At its most elementary level, a road – such as Cloquet Avenue – could be altered simply by restriping. On Cloquet Avenue, for example, one could leave the on-street parking as it is, get rid of any center turn lanes and add a bike lane to each side. The sidewalks are already perfectly adequate, so no changes needed there.
Although not every street in Cloquet is wide enough to even consider a “diet,” we do have a number of nice, wide streets running through town that could easily be transformed into something better for everyone, particularly bike riders: Carlton Avenue, Washington Avenue, 14th Street, to name a few.
Why does it matter?
Well, to put it bluntly, our country is getting fat. All across this great land, people sit in their cars and sit at their desks and kids get ferried to practice and we are – well, many of us – expanding in all the wrong places as a result. And, while we can’t force people to exercise more, the least we can do is make cheap exercise an easy choice.
We’d like to propose the city of Cloquet and Carlton County jumpstart a healthier lifestyle for Cloquet residents by making changes to 14th Street this summer, as soon as the county finishes doing its mill and overlay project (bids are due by March 26).
As proposed, the county’s work on 14th Street is really more of the same old thing, only newer. Built for cars, it won’t help kids on bikes trying to get to the soccer fields at Hilltop or the baseball/softball fields at Braun Park, nor will it help those in the Antus Addition trying to make their way in to town to swim, go to the library, shop downtown, etc. It won’t slow down traffic or make the trip across the busy roadway any easier for the Fond du Lac Tribal and Community College football team either.
Ideally, we would build a bike path away from the road. In fact, Cloquet’s Comprehensive Plan highlights 14th Street as “proposed road beautification” with a note to “explore opportunities to make 14th Street a parkway.”

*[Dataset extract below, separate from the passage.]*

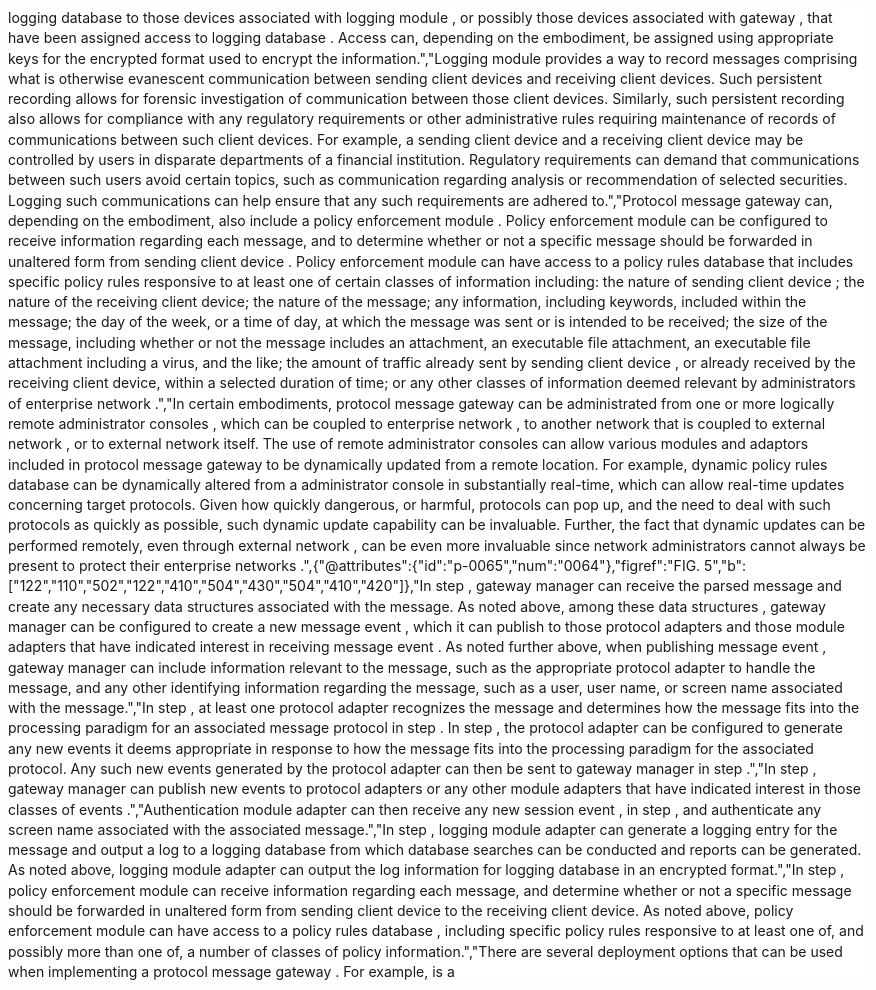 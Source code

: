 logging database  to those devices  associated with logging module , or possibly those devices  associated with gateway , that have been assigned access to logging database . Access can, depending on the embodiment, be assigned using appropriate keys for the encrypted format used to encrypt the information.","Logging module  provides a way to record messages comprising what is otherwise evanescent communication between sending client devices  and receiving client devices. Such persistent recording allows for forensic investigation of communication between those client devices. Similarly, such persistent recording also allows for compliance with any regulatory requirements or other administrative rules requiring maintenance of records of communications between such client devices. For example, a sending client device  and a receiving client device may be controlled by users in disparate departments of a financial institution. Regulatory requirements can demand that communications between such users avoid certain topics, such as communication regarding analysis or recommendation of selected securities. Logging such communications can help ensure that any such requirements are adhered to.","Protocol message gateway  can, depending on the embodiment, also include a policy enforcement module . Policy enforcement module  can be configured to receive information regarding each message, and to determine whether or not a specific message should be forwarded in unaltered form from sending client device . Policy enforcement module  can have access to a policy rules database  that includes specific policy rules responsive to at least one of certain classes of information including: the nature of sending client device ; the nature of the receiving client device; the nature of the message; any information, including keywords, included within the message; the day of the week, or a time of day, at which the message was sent or is intended to be received; the size of the message, including whether or not the message includes an attachment, an executable file attachment, an executable file attachment including a virus, and the like; the amount of traffic already sent by sending client device , or already received by the receiving client device, within a selected duration of time; or any other classes of information deemed relevant by administrators of enterprise network .","In certain embodiments, protocol message gateway  can be administrated from one or more logically remote administrator consoles , which can be coupled to enterprise network , to another network that is coupled to external network , or to external network  itself. The use of remote administrator consoles  can allow various modules and adaptors included in protocol message gateway  to be dynamically updated from a remote location. For example, dynamic policy rules database  can be dynamically altered from a administrator console  in substantially real-time, which can allow real-time updates concerning target protocols. Given how quickly dangerous, or harmful, protocols can pop up, and the need to deal with such protocols as quickly as possible, such dynamic update capability can be invaluable. Further, the fact that dynamic updates can be performed remotely, even through external network , can be even more invaluable since network administrators cannot always be present to protect their enterprise networks .",{"@attributes":{"id":"p-0065","num":"0064"},"figref":"FIG. 5","b":["122","110","502","122","410","504","430","504","410","420"]},"In step , gateway manager  can receive the parsed message and create any necessary data structures  associated with the message. As noted above, among these data structures , gateway manager  can be configured to create a new message event , which it can publish to those protocol adapters  and those module adapters  that have indicated interest in receiving message event . As noted further above, when publishing message event , gateway manager  can include information relevant to the message, such as the appropriate protocol adapter  to handle the message, and any other identifying information regarding the message, such as a user, user name, or screen name associated with the message.","In step , at least one protocol adapter  recognizes the message and determines how the message fits into the processing paradigm for an associated message protocol in step . In step , the protocol adapter  can be configured to generate any new events  it deems appropriate in response to how the message fits into the processing paradigm for the associated protocol. Any such new events  generated by the protocol adapter  can then be sent to gateway manager  in step .","In step , gateway manager  can publish new events  to protocol adapters  or any other module adapters that have indicated interest in those classes of events .","Authentication module adapter  can then receive any new session event , in step , and authenticate any screen name associated with the associated message.","In step , logging module adapter  can generate a logging entry for the message and output a log to a logging database  from which database searches can be conducted and reports can be generated. As noted above, logging module adapter  can output the log information for logging database  in an encrypted format.","In step , policy enforcement module  can receive information regarding each message, and determine whether or not a specific message should be forwarded in unaltered form from sending client device  to the receiving client device. As noted above, policy enforcement module  can have access to a policy rules database , including specific policy rules responsive to at least one of, and possibly more than one of, a number of classes of policy information.","There are several deployment options that can be used when implementing a protocol message gateway . For example,  is a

That, however, would cost money. (Money which could become available if the half-cent sales tax passes in November, but that’s a subject for a different day.)
In the meantime, restriping 14th Street from downtown all the way to Moorhead Road is something that could be achieved with minimum expenditure.
However, it’s not likely without some serious pressure from the citizenry and city officials. According to Assistant County Engineer Milt Hagen the county did widen the shoulder on 14th in the past to make it more accessible to bikes, but he said additional striping is not part of the plan and therefore unlikely. That’s too bad. Although striping is purely cosmetic, it does send a signal to motorists that they have to share the road and can help keep bicyclists in line.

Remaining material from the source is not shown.